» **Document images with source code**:
* * * * *
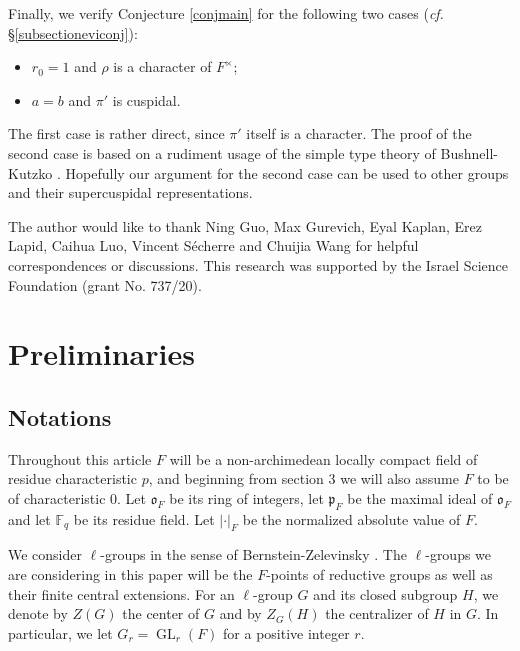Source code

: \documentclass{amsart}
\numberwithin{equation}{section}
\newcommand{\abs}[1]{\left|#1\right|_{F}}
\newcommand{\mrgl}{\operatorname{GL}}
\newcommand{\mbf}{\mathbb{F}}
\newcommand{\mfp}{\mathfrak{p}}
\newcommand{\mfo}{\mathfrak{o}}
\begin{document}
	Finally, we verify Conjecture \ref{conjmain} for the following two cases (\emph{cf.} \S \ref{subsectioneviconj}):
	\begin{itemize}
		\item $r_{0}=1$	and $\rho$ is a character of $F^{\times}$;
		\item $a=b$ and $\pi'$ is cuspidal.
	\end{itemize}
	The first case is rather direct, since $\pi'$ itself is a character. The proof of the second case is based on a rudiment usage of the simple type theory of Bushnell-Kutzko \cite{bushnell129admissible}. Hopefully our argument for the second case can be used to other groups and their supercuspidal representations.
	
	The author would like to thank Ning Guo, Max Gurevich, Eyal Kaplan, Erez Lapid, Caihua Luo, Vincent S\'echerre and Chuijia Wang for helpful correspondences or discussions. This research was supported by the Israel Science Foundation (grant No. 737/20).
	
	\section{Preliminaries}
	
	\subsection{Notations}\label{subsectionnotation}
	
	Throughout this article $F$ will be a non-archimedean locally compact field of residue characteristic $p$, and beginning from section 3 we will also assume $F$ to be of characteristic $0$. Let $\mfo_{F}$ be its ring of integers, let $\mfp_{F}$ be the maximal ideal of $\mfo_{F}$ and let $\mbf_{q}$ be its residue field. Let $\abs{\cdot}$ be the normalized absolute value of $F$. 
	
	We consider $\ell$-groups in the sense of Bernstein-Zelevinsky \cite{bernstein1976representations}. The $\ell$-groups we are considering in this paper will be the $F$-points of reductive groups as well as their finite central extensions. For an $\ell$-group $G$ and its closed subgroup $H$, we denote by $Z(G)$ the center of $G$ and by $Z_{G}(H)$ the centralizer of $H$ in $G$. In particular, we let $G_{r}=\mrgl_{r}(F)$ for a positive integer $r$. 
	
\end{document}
* * * * *
» **Brief**: Go through the records above and copy each line where "newcommand" is found.

» **Task output**:
\newcommand{\abs}[1]{\left|#1\right|_{F}}
\newcommand{\mrgl}{\operatorname{GL}}
\newcommand{\mbf}{\mathbb{F}}
\newcommand{\mfp}{\mathfrak{p}}
\newcommand{\mfo}{\mathfrak{o}}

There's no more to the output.